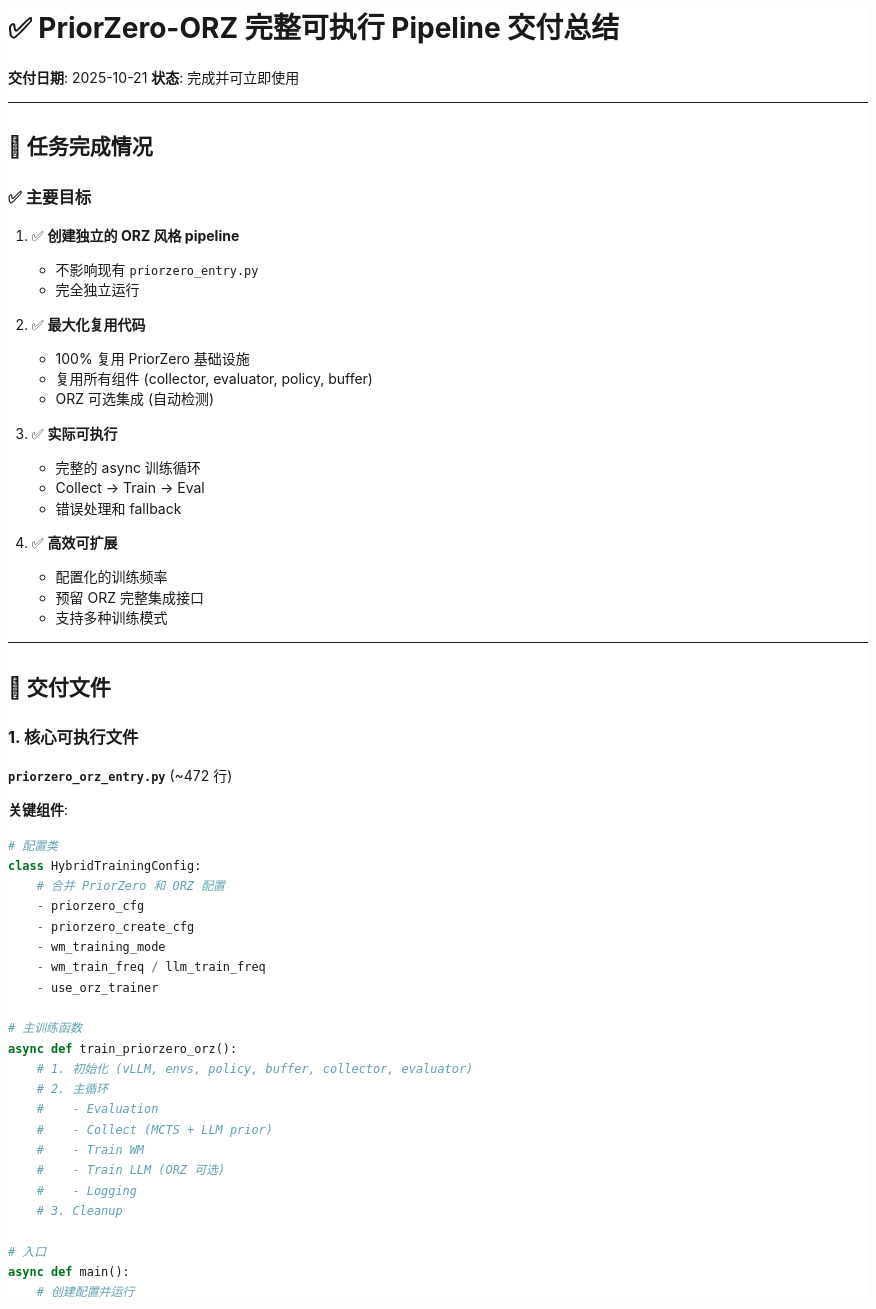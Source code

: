 # ✅ PriorZero-ORZ 完整可执行 Pipeline 交付总结

**交付日期**: 2025-10-21
**状态**: 完成并可立即使用

---

## 🎯 任务完成情况

### ✅ 主要目标

1. ✅ **创建独立的 ORZ 风格 pipeline**
   - 不影响现有 `priorzero_entry.py`
   - 完全独立运行

2. ✅ **最大化复用代码**
   - 100% 复用 PriorZero 基础设施
   - 复用所有组件 (collector, evaluator, policy, buffer)
   - ORZ 可选集成 (自动检测)

3. ✅ **实际可执行**
   - 完整的 async 训练循环
   - Collect → Train → Eval
   - 错误处理和 fallback

4. ✅ **高效可扩展**
   - 配置化的训练频率
   - 预留 ORZ 完整集成接口
   - 支持多种训练模式

---

## 📁 交付文件

### 1. 核心可执行文件

**`priorzero_orz_entry.py`** (~472 行)

**关键组件**:
```python
# 配置类
class HybridTrainingConfig:
    # 合并 PriorZero 和 ORZ 配置
    - priorzero_cfg
    - priorzero_create_cfg
    - wm_training_mode
    - wm_train_freq / llm_train_freq
    - use_orz_trainer

# 主训练函数
async def train_priorzero_orz():
    # 1. 初始化 (vLLM, envs, policy, buffer, collector, evaluator)
    # 2. 主循环
    #    - Evaluation
    #    - Collect (MCTS + LLM prior)
    #    - Train WM
    #    - Train LLM (ORZ 可选)
    #    - Logging
    # 3. Cleanup

# 入口
async def main():
    # 创建配置并运行
```
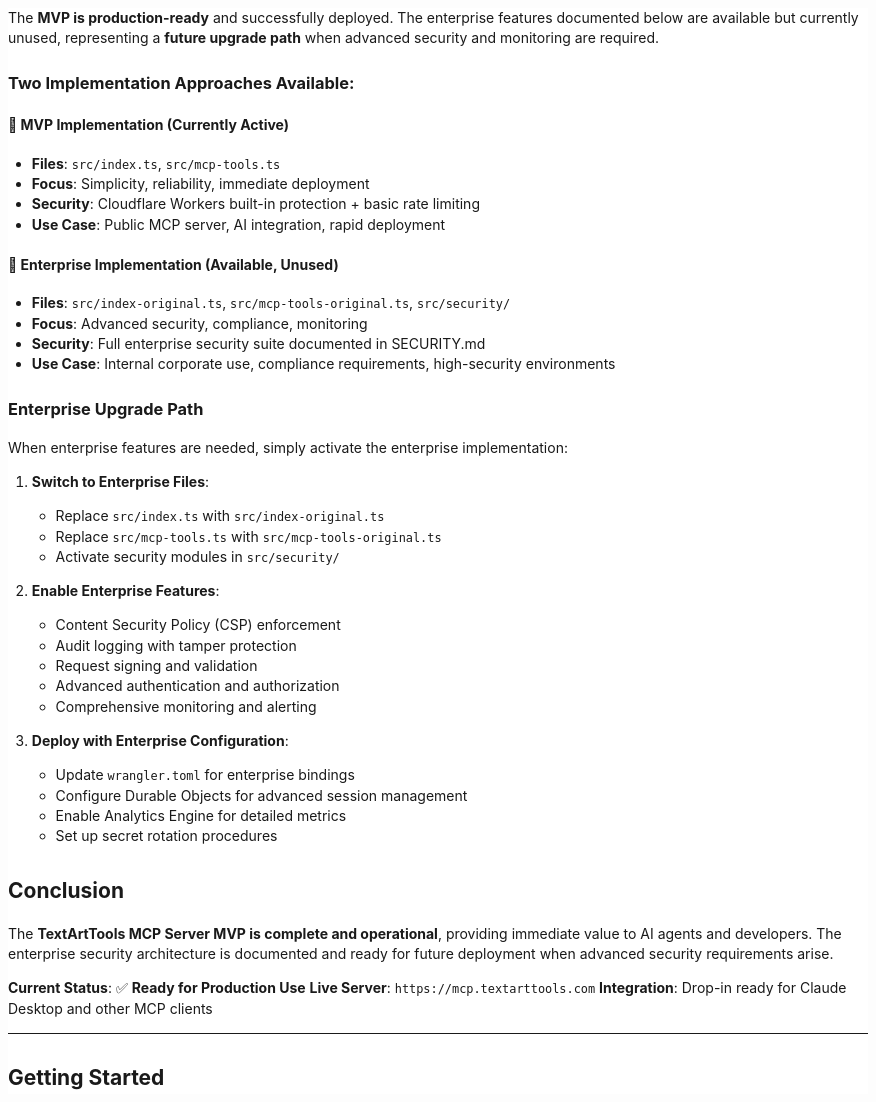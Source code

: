 The **MVP is production-ready** and successfully deployed. The enterprise features documented below are available but currently unused, representing a **future upgrade path** when advanced security and monitoring are required.

### **Two Implementation Approaches Available:**

#### **🚀 MVP Implementation (Currently Active)**
- **Files**: `src/index.ts`, `src/mcp-tools.ts`
- **Focus**: Simplicity, reliability, immediate deployment
- **Security**: Cloudflare Workers built-in protection + basic rate limiting
- **Use Case**: Public MCP server, AI integration, rapid deployment

#### **🏢 Enterprise Implementation (Available, Unused)**
- **Files**: `src/index-original.ts`, `src/mcp-tools-original.ts`, `src/security/`
- **Focus**: Advanced security, compliance, monitoring
- **Security**: Full enterprise security suite documented in SECURITY.md
- **Use Case**: Internal corporate use, compliance requirements, high-security environments

### **Enterprise Upgrade Path**

When enterprise features are needed, simply activate the enterprise implementation:

1. **Switch to Enterprise Files**:
   - Replace `src/index.ts` with `src/index-original.ts`
   - Replace `src/mcp-tools.ts` with `src/mcp-tools-original.ts`
   - Activate security modules in `src/security/`

2. **Enable Enterprise Features**:
   - Content Security Policy (CSP) enforcement
   - Audit logging with tamper protection
   - Request signing and validation
   - Advanced authentication and authorization
   - Comprehensive monitoring and alerting

3. **Deploy with Enterprise Configuration**:
   - Update `wrangler.toml` for enterprise bindings
   - Configure Durable Objects for advanced session management
   - Enable Analytics Engine for detailed metrics
   - Set up secret rotation procedures

## Conclusion

The **TextArtTools MCP Server MVP is complete and operational**, providing immediate value to AI agents and developers. The enterprise security architecture is documented and ready for future deployment when advanced security requirements arise.

**Current Status**: ✅ **Ready for Production Use**
**Live Server**: `https://mcp.textarttools.com`
**Integration**: Drop-in ready for Claude Desktop and other MCP clients

---

## Getting Started
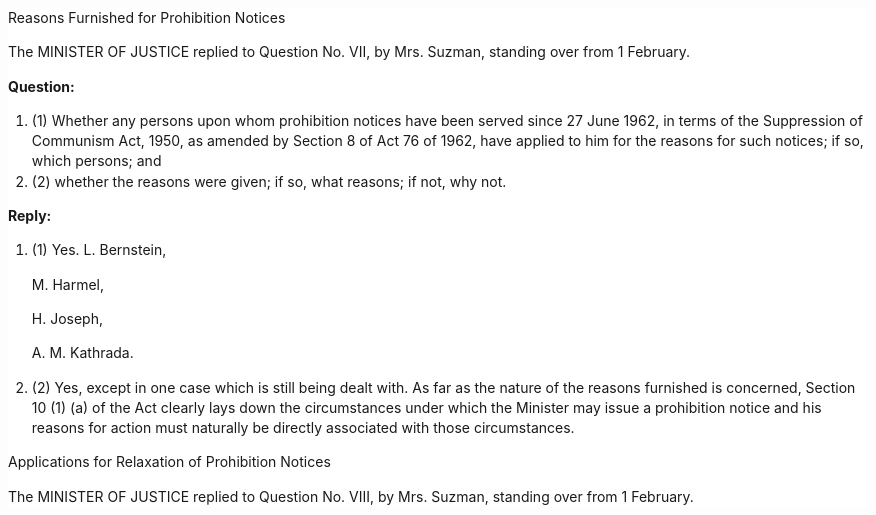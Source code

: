 </ol>

</answer>

</writtenStatements>

<writtenStatements>

<heading>Reasons Furnished for Prohibition Notices</heading>

<p>The MINISTER OF JUSTICE replied to Question No. VII, by Mrs. Suzman, standing over from 1 February.</p>

<question by="#suzman" to="#minister_of_justice">

<p><b>Question:</b></p>

<ol>

<li><span class="col_771-772" refersTo="page_0400"/>(1) Whether any persons upon whom prohibition notices have been served since 27 June 1962, in terms of the Suppression of Communism Act, 1950, as amended by Section 8 of Act 76 of 1962, have applied to him for the reasons for such notices; if so, which persons; and</li>

<li>(2) whether the reasons were given; if so, what reasons; if not, why not.</li>

</ol>

</question>

<answer by="#minister_of_justice" to="#suzman">

<p><b>Reply:</b></p>

<ol>

<li><p>(1) Yes. L. Bernstein,</p>

<p>M. Harmel,</p>

<p>H. Joseph,</p>

<p>A. M. Kathrada.</p></li>

<li>(2) Yes, except in one case which is still being dealt with. As far as the nature of the reasons furnished is concerned, Section 10 (1) (a) of the Act clearly lays down the circumstances under which the Minister may issue a prohibition notice and his reasons for action must naturally be directly associated with those circumstances.</li>

</ol>

</answer>

</writtenStatements>

<writtenStatements>

<heading>Applications for Relaxation of Prohibition Notices</heading>

<p>The MINISTER OF JUSTICE replied to Question No. VIII, by Mrs. Suzman, standing over from 1 February.</p>

<question by="#suzman" to="#minister_of_justice">
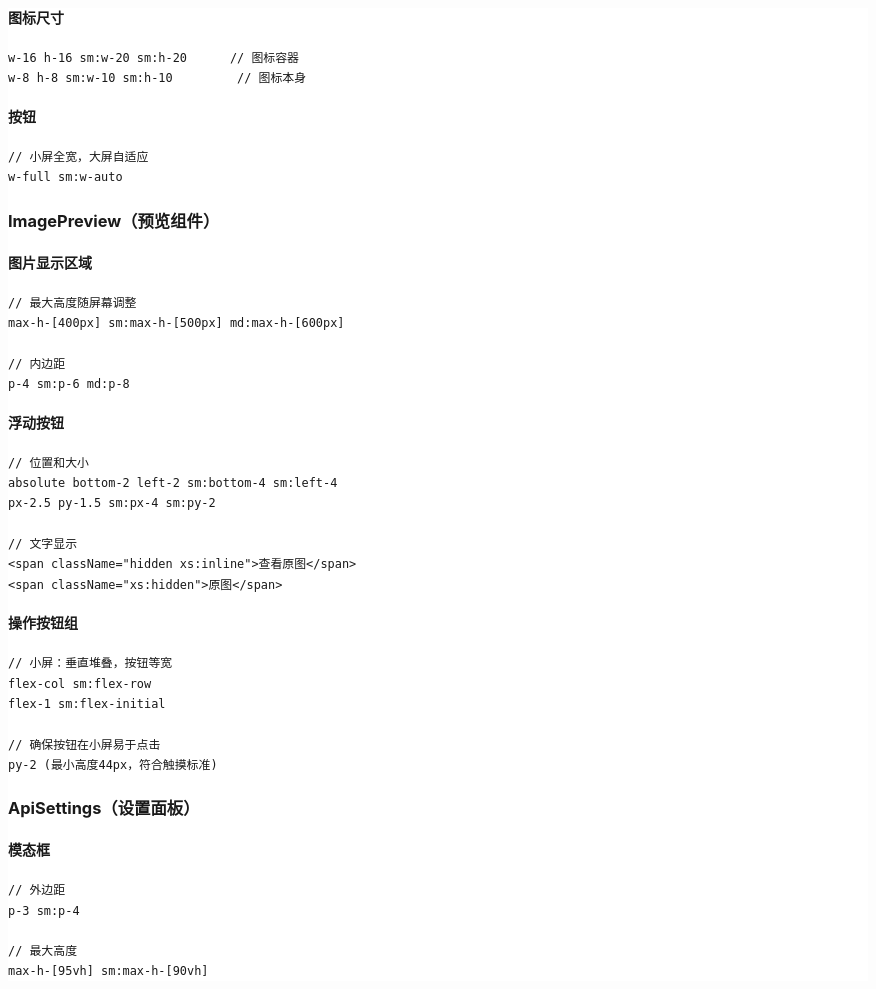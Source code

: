 #### 图标尺寸
```tsx
w-16 h-16 sm:w-20 sm:h-20      // 图标容器
w-8 h-8 sm:w-10 sm:h-10         // 图标本身
```

#### 按钮
```tsx
// 小屏全宽，大屏自适应
w-full sm:w-auto
```

### ImagePreview（预览组件）

#### 图片显示区域
```tsx
// 最大高度随屏幕调整
max-h-[400px] sm:max-h-[500px] md:max-h-[600px]

// 内边距
p-4 sm:p-6 md:p-8
```

#### 浮动按钮
```tsx
// 位置和大小
absolute bottom-2 left-2 sm:bottom-4 sm:left-4
px-2.5 py-1.5 sm:px-4 sm:py-2

// 文字显示
<span className="hidden xs:inline">查看原图</span>
<span className="xs:hidden">原图</span>
```

#### 操作按钮组
```tsx
// 小屏：垂直堆叠，按钮等宽
flex-col sm:flex-row
flex-1 sm:flex-initial

// 确保按钮在小屏易于点击
py-2 (最小高度44px，符合触摸标准)
```

### ApiSettings（设置面板）

#### 模态框
```tsx
// 外边距
p-3 sm:p-4

// 最大高度
max-h-[95vh] sm:max-h-[90vh]
```
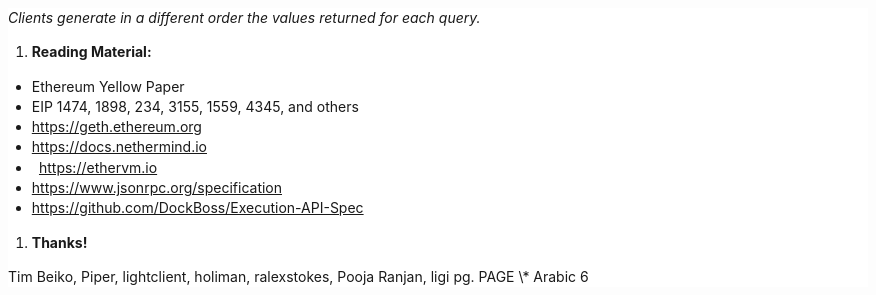 *Clients generate in a different order the values returned for each query.*  



1. **Reading Material:** 


- Ethereum Yellow Paper
- EIP 1474, 1898, 234, 3155, 1559, 4345, and others
- <https://geth.ethereum.org> 
- <https://docs.nethermind.io> 
- ` `<https://ethervm.io> 
- <https://www.jsonrpc.org/specification> 
- <https://github.com/DockBoss/Execution-API-Spec> 



1. **Thanks!**

Tim Beiko, Piper, lightclient, holiman, ralexstokes, Pooja Ranjan, ligi 
pg.  PAGE  \\* Arabic 6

Prompt |
Counting only lines that hold the word "Focus", say how many there are in the listing above and add nothing.

Task output |
2